>>>
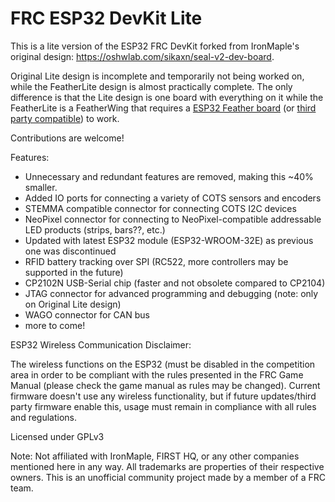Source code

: # FRC ESP32 DevKit Lite
This is a lite version of the ESP32 FRC DevKit forked from IronMaple's original design: https://oshwlab.com/sikaxn/seal-v2-dev-board.

Original Lite design is incomplete and temporarily not being worked on, while the FeatherLite design is almost practically complete.
The only difference is that the Lite design is one board with everything on it while the FeatherLite is a FeatherWing that requires a [ESP32 Feather board]([url](https://www.pishop.ca/product/adafruit-esp32-feather-v2-with-headers-8mb-flash-2-mb-psram-stemma-qt/)) (or [third party compatible]([url](https://www.sparkfun.com/sparkfun-thing-plus-esp32-wroom-usb-c.html))) to work.

Contributions are welcome!

Features:

- Unnecessary and redundant features are removed, making this ~40% smaller.
- Added IO ports for connecting a variety of COTS sensors and encoders
- STEMMA compatible connector for connecting COTS I2C devices
- NeoPixel connector for connecting to NeoPixel-compatible addressable LED products (strips, bars??, etc.)
- Updated with latest ESP32 module (ESP32-WROOM-32E) as previous one was discontinued
- RFID battery tracking over SPI (RC522, more controllers may be supported in the future)
- CP2102N USB-Serial chip (faster and not obsolete compared to CP2104)
- JTAG connector for advanced programming and debugging (note: only on Original Lite design)
- WAGO connector for CAN bus
- more to come!

ESP32 Wireless Communication Disclaimer:

The wireless functions on the ESP32 (must be disabled in the competition area in order to be compliant with the rules presented in the FRC Game Manual (please check the game manual as rules may be changed).
Current firmware doesn't use any wireless functionality, but if future updates/third party firmware enable this, usage must remain in compliance with all rules and regulations.

Licensed under GPLv3

Note: Not affiliated with IronMaple, FIRST HQ, or any other companies mentioned here in any way. All trademarks are properties of their respective owners.
This is an unofficial community project made by a member of a FRC team.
<<<
Could you please write out exactly the lines from the start of the entries above through the line that holds "- STEMMA compatible", both included, with no pictures?

### Expected answer
Source code

: # FRC ESP32 DevKit Lite
This is a lite version of the ESP32 FRC DevKit forked from IronMaple's original design: https://oshwlab.com/sikaxn/seal-v2-dev-board.

Original Lite design is incomplete and temporarily not being worked on, while the FeatherLite design is almost practically complete.
The only difference is that the Lite design is one board with everything on it while the FeatherLite is a FeatherWing that requires a [ESP32 Feather board]([url](https://www.pishop.ca/product/adafruit-esp32-feather-v2-with-headers-8mb-flash-2-mb-psram-stemma-qt/)) (or [third party compatible]([url](https://www.sparkfun.com/sparkfun-thing-plus-esp32-wroom-usb-c.html))) to work.

Contributions are welcome!

Features:

- Unnecessary and redundant features are removed, making this ~40% smaller.
- Added IO ports for connecting a variety of COTS sensors and encoders
- STEMMA compatible connector for connecting COTS I2C devices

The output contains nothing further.